[Records supplied]:
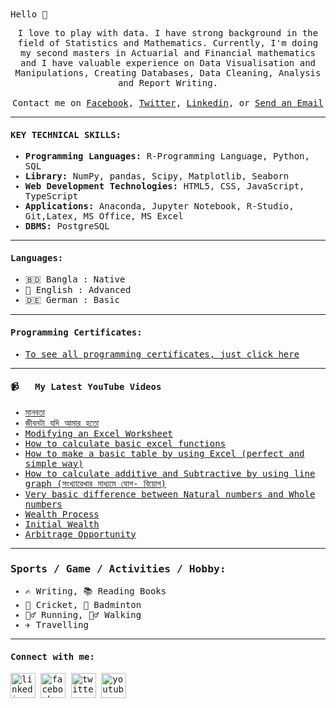 <samp>
Hello 👋
</samp>
<p align="center">
  <!-- <img src="https://user-images.githubusercontent.com/5679180/79618120-0daffb80-80be-11ea-819e-d2b0fa904d07.gif" width="27px"> -->
<samp>
I love to play with data. I have strong background in the field of Statistics and Mathematics. Currently, I'm doing my second masters in Actuarial and Financial mathematics and I have valuable experience on Data Visualisation and Manipulations, Creating Databases, Data Cleaning, Analysis and Report Writing.
     <br><br>Contact me on <a href="https://facebook.com/kamrulface90">Facebook</a>, <a href="https://twitter.com/kamrulface">Twitter</a>, <a href="https://www.linkedin.com/in/hasan-2021/">Linkedin</a>, or <a href="mkam.hasan@gmail.com">Send an Email</a>
</samp>
</p>

---
  <samp>
  
#### KEY TECHNICAL SKILLS: 

- <b>Programming Languages:</b> R-Programming Language, Python, SQL
- <b>Library:</b> NumPy, pandas, Scipy, Matplotlib, Seaborn
- <b>Web Development Technologies:</b> HTML5, CSS, JavaScript, TypeScript
- <b>Applications:</b> Anaconda, Jupyter Notebook, R-Studio, Git,Latex, MS Office, MS Excel
- <b>DBMS:</b> PostgreSQL
<!-- language skill stars here -->
----
#### Languages:

- 🇧🇩 Bangla : Native
- 🏴󠁧󠁢󠁥󠁮󠁧󠁿 English : Advanced
- 🇩🇪 German : Basic
  <br />
<!-- language skills are ended here-->
-------

#### Programming Certificates: 
- [To see all programming certificates, just click here](https://github.com/kamrul69/Earned-online-certificates/commit/32e5f3e8c3d90746fe6e32925b9df62ced718244)

---
#### 📹 &nbsp; My Latest YouTube Videos

<!-- YOUTUBE:START -->
- [ মানবতা ](https://www.youtube.com/watch?v=fDXVKxGSD9Q&t=32s)
- [ জীবনটা যদি আমার হতো ](https://www.youtube.com/watch?v=zaU4fXvx7do&t=27s)
- [ Modifying an Excel Worksheet ](https://www.youtube.com/watch?v=zewh8loJXOw)
- [ How to calculate basic excel functions ](https://www.youtube.com/watch?v=WD0uNgqDonk&list=PL3A70PxOg00ndqHcVaYrD2Lsue6APmoHw&index=2)
- [ How to make a basic table by using Excel (perfect and simple way)](https://www.youtube.com/watch?v=fLGENkmWqNM)
- [How to calculate additive and Subtractive by using line graph (সংখ্যারেখার মাধ্যমে যোগ- বিয়োগ)](https://youtu.be/xTmTCUREV4c)
- [ Very basic difference between Natural numbers and Whole numbers](https://www.youtube.com/watch?v=TND5n7hM_EI)
- [ Wealth Process](https://youtu.be/xfiaUqemxLg)
- [ Initial Wealth](https://youtu.be/D1XaFLY0-cM)
- [Arbitrage Opportunity](https://www.youtube.com/watch?v=Cfo76l_x5RM)

<!-- YOUTUBE:END -->
----
<!-- github stats starts here  -->

<!-- [![Top Langs](https://github-readme-stats.vercel.app/api/top-langs/?username=kamrul69)](https://github.com/anuraghazra/github-readme-stats) -->

<!-- [![My GitHub stats](https://github-readme-stats.vercel.app/api?username=kamrul69)](https://github.com/anuraghazra/github-readme-stats) -->

<!-- ![My GitHub stats](https://github-readme-stats.vercel.app/api?username=kamrul69&show_icons=true) -->
<!-- github stats ends here  -->
<!-- my sports and game section starts here  -->

### Sports / Game / Activities / Hobby:
- ✍️ Writing, 📚 Reading Books
- 🏏 Cricket, 🏸 Badminton
- 🏃‍♂️ Running, 🚶‍♂️ Walking
- ✈️ Travelling
<!-- my sports and games section ends here  -->
----
#### Connect with me:
[<img src='https://cdn.jsdelivr.net/npm/simple-icons@3.0.1/icons/linkedin.svg' alt='linkedin' height='40'>](https://www.linkedin.com/in/hasan-2021/)  [<img src='https://cdn.jsdelivr.net/npm/simple-icons@3.0.1/icons/facebook.svg' alt='facebook' height='40'>](https://www.facebook.com/kamrulface90)  [<img src='https://cdn.jsdelivr.net/npm/simple-icons@3.0.1/icons/twitter.svg' alt='twitter' height='40'>](https://twitter.com/kamrulface)  [<img src='https://cdn.jsdelivr.net/npm/simple-icons@3.0.1/icons/youtube.svg' alt='youtube' height='40'>](https://www.youtube.com/channel/UCqPcVPyuu8qznlULayJcMLw)  
  
   </samp>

[Exercise directions]: In the material above, show every line where the word "using" turns up.

[Response to this exercise]:
- [ How to make a basic table by using Excel (perfect and simple way)](https://www.youtube.com/watch?v=fLGENkmWqNM)
- [How to calculate additive and Subtractive by using line graph (সংখ্যারেখার মাধ্যমে যোগ- বিয়োগ)](https://youtu.be/xTmTCUREV4c)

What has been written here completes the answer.